My hope is that it will get to some kids who don’t have any other way to express their feelings and there is no judgment. Hopefully, the way it will work is they will come, they’ll have an hour to come, write for half an hour and then have an hour to have some feedback from the instructor and among themselves to improve their work and bring it back the next time. Kind of essentially what we do at the workshops. I think it will be really great for the kids.
LD: Let’s talk about your own writing. You’ve got this wide background as a reporter, a writer and an editor. What’s your favorite kind of writing to do?

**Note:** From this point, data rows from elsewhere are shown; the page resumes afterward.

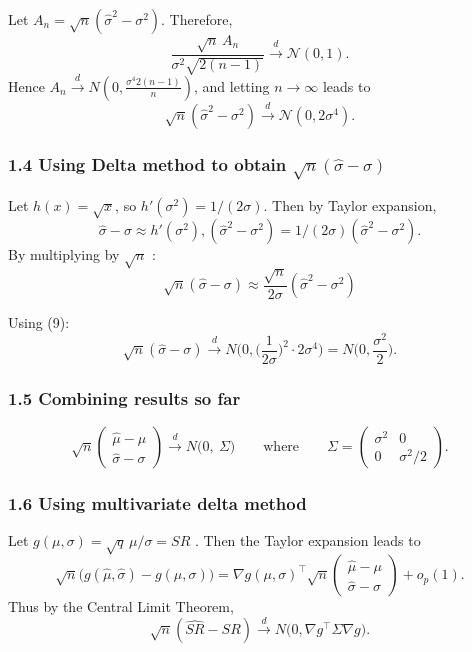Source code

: \documentclass[
  12pt,
]{article}
\begin{document}
Let \(A_n=\sqrt{n}(\widehat\sigma^2-\sigma^2)\). Therefore, \[
\frac{\sqrt{n}\,A_n}{\sigma^2\sqrt{2(n-1)}} \xrightarrow{d} \mathcal{N}(0,1) \tag{8}.
\] Hence
\(A_n \xrightarrow{d} N\!\left(0,\frac{\sigma^4 2(n-1)}{n}\right)\), and
letting \(n\to\infty\) leads to \[
\sqrt{n}(\widehat\sigma^2-\sigma^2)\xrightarrow{d} \mathcal{N}(0,2\sigma^4) \tag{9}.
\]

\subsubsection{\texorpdfstring{1.4 Using Delta method to obtain
\(\sqrt{n}(\widehat\sigma-\sigma)\)}{1.4 Using Delta method to obtain \textbackslash sqrt\{n\}(\textbackslash widehat\textbackslash sigma-\textbackslash sigma)}}\label{using-delta-method-to-obtain-sqrtnwidehatsigma-sigma}

Let \(h(x)=\sqrt{x}\), so \(h'(\sigma^2)=1/(2\sigma)\). Then by Taylor
expansion, \[ 
\widehat\sigma-\sigma \approx h'(\sigma^2),(\widehat\sigma^2-\sigma^2)=1/(2\sigma)(\widehat\sigma^2-\sigma^2) \tag{10}.
\] By multiplying by \(\sqrt{n}\) : \[ 
\sqrt{n}(\widehat\sigma-\sigma) \approx \frac{\sqrt{n}}{2\sigma}(\widehat\sigma^2-\sigma^2) \tag{11} 
\]

Using (9): \[
\sqrt{n}(\widehat\sigma-\sigma)\xrightarrow{d} N\!\Big(0,\Big(\frac{1}{2\sigma}\Big)^2\cdot 2\sigma^4\Big)=N\!\Big(0,\frac{\sigma^2}{2}\Big) \tag{12}.
\]

\subsubsection{1.5 Combining results so
far}\label{combining-results-so-far}

\[
\sqrt{n}\begin{pmatrix}\widehat\mu-\mu\\[4pt]\widehat\sigma-\sigma\end{pmatrix}
\xrightarrow{d} N\!\Big(0,\ \Sigma\Big)  \qquad\text{where}\qquad
\Sigma=\begin{pmatrix}\sigma^2 & 0\\[6pt]0 & \sigma^2/2\end{pmatrix}.
\]

\subsubsection{1.6 Using multivariate delta
method}\label{using-multivariate-delta-method}

Let \(g(\mu,\sigma)=\sqrt{q}\,\mu/\sigma = SR\) . Then the Taylor
expansion leads to \[
\sqrt{n}\big(g(\widehat\mu,\widehat\sigma)-g(\mu,\sigma)\big)
= \nabla g(\mu,\sigma)^\top \sqrt{n}\begin{pmatrix}\widehat\mu-\mu\\[4pt]\widehat\sigma-\sigma\end{pmatrix} + o_p(1) \tag{13}.
\] Thus by the Central Limit Theorem, \[
\sqrt{n}(\widehat{SR}-SR)\xrightarrow{d} N\!\Big(0,\nabla g^\top\Sigma\nabla g\Big) \tag{14}.
\]
\end{document}
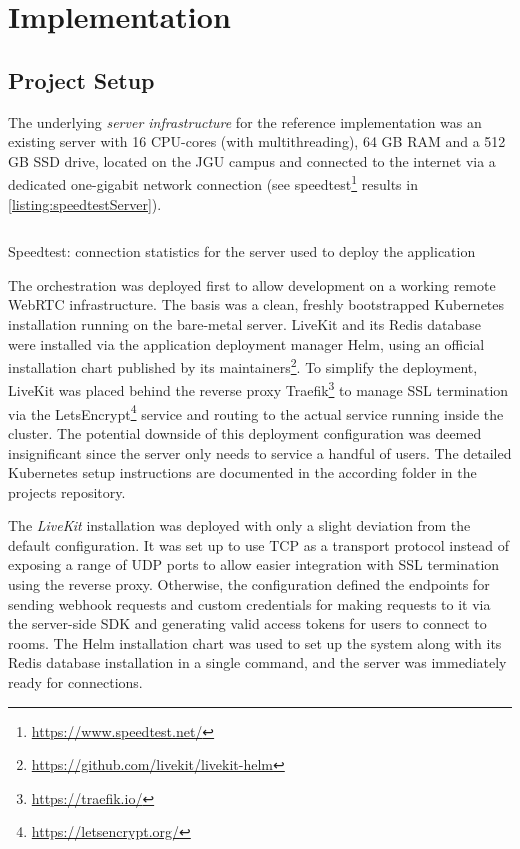 \chapter{Implementation}
\label{ch:implementation}

\section{Project Setup}
\label{sec:project-setup}

The underlying \emph{server infrastructure} for the reference implementation was an existing server with 16 \ac{CPU}-cores (with multithreading), 64 \ac{GB} \ac{RAM} and a 512 \ac{GB} \ac{SSD} drive, located on the \ac{JGU} campus and connected to the internet via a dedicated one-gigabit network connection (see speedtest\footnote{\url{https://www.speedtest.net/}} results in \autoref{listing:speedtestServer}).

\begin{listing}[!ht]
\inputminted{text}{04_Artefakte/03_Listings/speedtest-server.txt}
\caption{Speedtest: connection statistics for the server used to deploy the application\protect}
\label{listing:speedtestServer}
\end{listing}

The orchestration was deployed first to allow development on a working remote WebRTC infrastructure.
The basis was a clean, freshly bootstrapped Kubernetes installation running on the bare-metal server.
LiveKit and its Redis database were installed via the application deployment manager Helm, using an official installation chart published by its maintainers\footnote{\url{https://github.com/livekit/livekit-helm}}.
To simplify the deployment, LiveKit was placed behind the reverse proxy Traefik\footnote{\url{https://traefik.io/}} to manage \ac{SSL} termination via the LetsEncrypt\footnote{\url{https://letsencrypt.org/}} service and routing to the actual service running inside the cluster.
The potential downside of this deployment configuration was deemed insignificant since the server only needs to service a handful of users.
The detailed Kubernetes setup instructions are documented in the according folder in the project\textquotesingle s repository.

The \emph{LiveKit} installation was deployed with only a slight deviation from the default configuration.
It was set up to use \ac{TCP} as a transport protocol instead of exposing a range of UDP ports to allow easier integration with \ac{SSL} termination using the reverse proxy.
Otherwise, the configuration defined the endpoints for sending webhook requests and custom credentials for making requests to it via the server-side \ac{SDK} and generating valid access tokens for users to connect to rooms.
The Helm installation chart was used to set up the system along with its Redis database installation in a single command, and the server was immediately ready for connections.


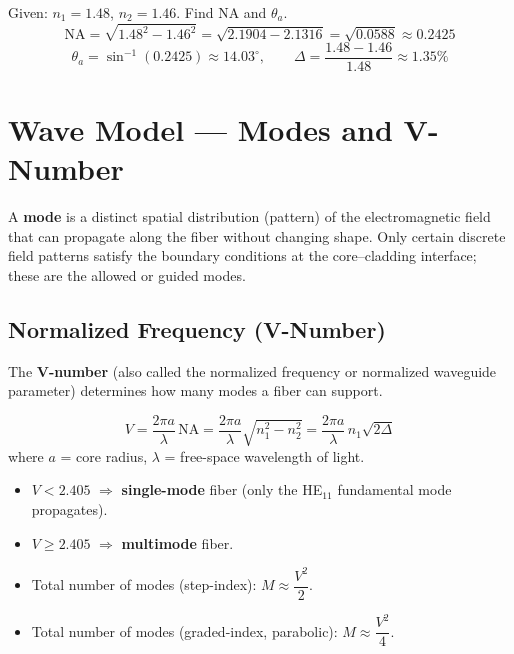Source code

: \documentclass[12pt,a4paper]{article}
\begin{document}
\begin{tcolorbox}[examplebox, title={\textbf{Worked Example: Calculate NA and Acceptance Angle}}]
Given: $n_1 = 1.48$, $n_2 = 1.46$. Find NA and $\theta_a$.
\[
\text{NA} = \sqrt{1.48^2 - 1.46^2} = \sqrt{2.1904 - 2.1316} = \sqrt{0.0588} \approx 0.2425
\]
\[
\theta_a = \sin^{-1}(0.2425) \approx 14.03^\circ, \qquad \Delta = \frac{1.48 - 1.46}{1.48} \approx 1.35\%
\]
\end{tcolorbox}

\section{Wave Model --- Modes and V-Number}

\begin{tcolorbox}[defbox, title={\textbf{Modes in an Optical Fiber}}]
A \textbf{mode} is a distinct spatial distribution (pattern) of the electromagnetic field that can propagate along the fiber without changing shape. Only certain discrete field patterns satisfy the boundary conditions at the core--cladding interface; these are the allowed or guided modes.
\end{tcolorbox}

\subsection{Normalized Frequency (V-Number)}
The \textbf{V-number} (also called the normalized frequency or normalized waveguide parameter) determines how many modes a fiber can support.

\begin{tcolorbox}[formulabox, title={\textbf{V-Number Formula}}]
\[
V = \frac{2\pi a}{\lambda}\,\text{NA} = \frac{2\pi a}{\lambda}\sqrt{n_1^2 - n_2^2} = \frac{2\pi a}{\lambda}\,n_1\sqrt{2\Delta}
\]
where $a$ = core radius, $\lambda$ = free-space wavelength of light.
\begin{itemize}[leftmargin=*, itemsep=2pt, topsep=4pt]
  \item $V < 2.405$ $\Rightarrow$ \textbf{single-mode} fiber (only the HE$_{11}$ fundamental mode propagates).
  \item $V \geq 2.405$ $\Rightarrow$ \textbf{multimode} fiber.
  \item Total number of modes (step-index): $M \approx \dfrac{V^2}{2}$.
  \item Total number of modes (graded-index, parabolic): $M \approx \dfrac{V^2}{4}$.
\end{itemize}
\end{tcolorbox}
\end{document}
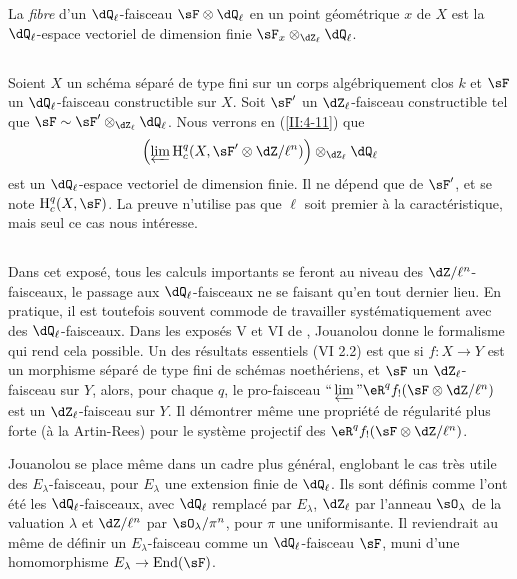 La \emph{fibre} d'un $\dQ_\ell$-faisceau $\sF\otimes\dQ_\ell$ en un point 
géométrique $x$ de $X$ est la $\dQ_\ell$-espace vectoriel de dimension 
finie $\sF_x\otimes_{\dZ_\ell}\dQ_\ell$. 





\subsection{}\label{II:2-10}

Soient $X$ un schéma séparé de type fini sur un corps algébriquement 
clos $k$ et $\sF$ un $\dQ_\ell$-faisceau constructible sur $X$. Soit $\sF'$ un 
$\dZ_\ell$-faisceau constructible tel que 
$\sF\sim \sF'\otimes_{\dZ_\ell}\dQ_\ell$. Nous verrons en (\ref{II:4-11}) que 
\[
  \left(\varprojlim \h_c^q(X,\sF'\otimes \dZ/\ell^n)\right)\otimes_{\dZ_\ell}\dQ_\ell
\]
est un $\dQ_\ell$-espace vectoriel de dimension finie. Il ne dépend que de 
$\sF'$, et se note $\h_c^q(X,\sF)$. La preuve n'utilise pas que $\ell$ soit 
premier à la caractéristique, mais seul ce cas nous intéresse. 





\subsection{}\label{II:2-11}

Dans cet exposé, tous les calculs importants se feront au niveau des 
$\dZ/\ell^n$-faisceaux, le passage aux $\dQ_\ell$-faisceaux ne se faisant qu'en 
tout dernier lieu. En pratique, il est toutefois souvent commode de travailler 
systématiquement avec des $\dQ_\ell$-faisceaux. Dans les exposés 
V et VI de \cite{sga5}, Jouanolou donne le formalisme qui rend cela possible. 
Un des résultats essentiels (VI 2.2) est que si $f:X\to Y$ est un morphisme 
séparé de type fini de schémas noethériens, et $\sF$ un 
$\dZ_\ell$-faisceau sur $Y$, alors, pour chaque $q$, le pro-faisceau 
$\text{``}\varprojlim\text{''}\eR^q f_! (\sF\otimes\dZ/\ell^n)$ est un 
$\dZ_\ell$-faisceau sur $Y$. Il démontrer même une propriété de 
régularité plus forte (à la Artin-Rees) pour le système projectif des 
$\eR^q f_!(\sF\otimes\dZ/\ell^n)$. 

Jouanolou se place même dans un cadre plus général, englobant le cas 
très utile des $E_\lambda$-faisceau, pour $E_\lambda$ une extension finie de 
$\dQ_\ell$. Ils sont définis comme l'ont été les $\dQ_\ell$-faisceaux, 
avec $\dQ_\ell$ remplacé par $E_\lambda$, $\dZ_\ell$ par l'anneau 
$\sO_\lambda$ de la valuation $\lambda$ et $\dZ/\ell^n$ par 
$\sO_\lambda/\pi^n$, pour $\pi$ une uniformisante. Il reviendrait au même de 
définir un $E_\lambda$-faisceau comme un $\dQ_\ell$-faisceau $\sF$, muni 
d'une homomorphisme $E_\lambda\to\operatorname{End}(\sF)$. 










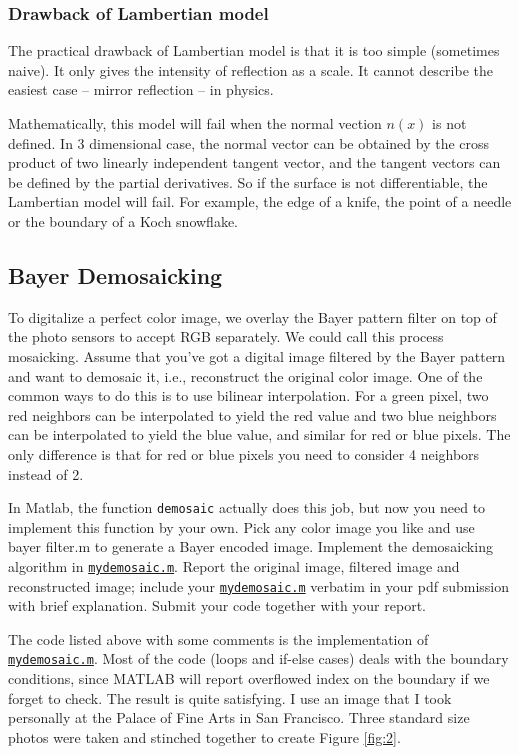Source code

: \subsubsection{Drawback of Lambertian model}
The practical drawback of Lambertian model is that it is too simple (sometimes naive).
It only gives the intensity of reflection as a scale.
It cannot describe the easiest case -- mirror reflection -- in physics.

Mathematically, this model will fail when the normal vection \(n(x)\) is not defined.
In 3 dimensional case, the normal vector can be obtained by the cross product of two linearly independent tangent vector, and the tangent vectors can be defined by the partial derivatives.
So if the surface is not differentiable, the Lambertian model will fail.
For example, the edge of a knife, the point of a needle or the boundary of a Koch snowflake.




\subsection{Bayer Demosaicking}
To digitalize a perfect color image, we overlay the Bayer pattern filter on top of the photo sensors to accept RGB separately.
We could call this process mosaicking.
Assume that you've got a digital image filtered by the Bayer pattern and want to demosaic it, i.e., reconstruct the original color image.
One of the common ways to do this is to use bilinear interpolation.
For a green pixel, two red neighbors can be interpolated to yield the red value and two blue neighbors can be interpolated to yield the blue value, and similar for red or blue pixels.
The only difference is that for red or blue pixels you need to consider 4 neighbors instead of 2.

In Matlab, the function \texttt{demosaic} actually does this job, but now you need to implement this function by your own.
Pick any color image you like and use bayer filter.m to generate a Bayer encoded image.
Implement the demosaicking algorithm in \href{./hw1/problem3/mydemosaic.m}{\texttt{mydemosaic.m}}.
Report the original image, filtered image and reconstructed image; include your \href{./hw1/problem3/mydemosaic.m}{\texttt{mydemosaic.m}} verbatim in your pdf submission with brief explanation.
Submit your code together with your report.



The code listed above with some comments is the implementation of \href{./hw1/problem3/mydemosaic.m}{\texttt{mydemosaic.m}}.
Most of the code (loops and if-else cases) deals with the boundary conditions, since MATLAB will report overflowed index on the boundary if we forget to check.
The result is quite satisfying.
I use an image that I took personally at the Palace of Fine Arts in San Francisco.
Three standard size photos were taken and stinched together to create Figure \ref{fig:2}.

MM: That’s a really interesting question. I have done almost every kind of writing and right now I’m doing some freelancing for Central Coast magazine and Santa Barbara magazine and I just got an assignment from the Los Angeles Times travel section, so I’m doing a lot of nonfiction, but I think what feeds me most is my poetry and my fiction writing. … I’ve written more poetry in the last few years than I probably have in the last 20, and I think I’m almost going to pull it together as a collection and call it Parking Lot Poetry, because most of them I’ve written have been sitting in a parking lot waiting for my daughter to get out of basketball practice or waiting to pick her up from school or waiting to take her to piano.
LD: It sounds like the nonfiction writing you’re doing is pretty deadline and assignment driven. Do you find it hard to make the transition to writing things that are not so deadline driven?
MM: Yes. You know what my biggest problem is? I put them off. The stuff I think that really feeds me more than anything else I put off because I have all these other things I’m working on and I feel like I’ve got responsibilities to follow through with. And because I have a teenage daughter and my mom lives with me — she’s in her 80s and needing more care — one of my biggest challenges this year I’ve really tried hard to set aside time to write. So Tuesday mornings I say I’ve committed myself to writing on Tuesday mornings. It doesn’t always work that way but sometimes it does.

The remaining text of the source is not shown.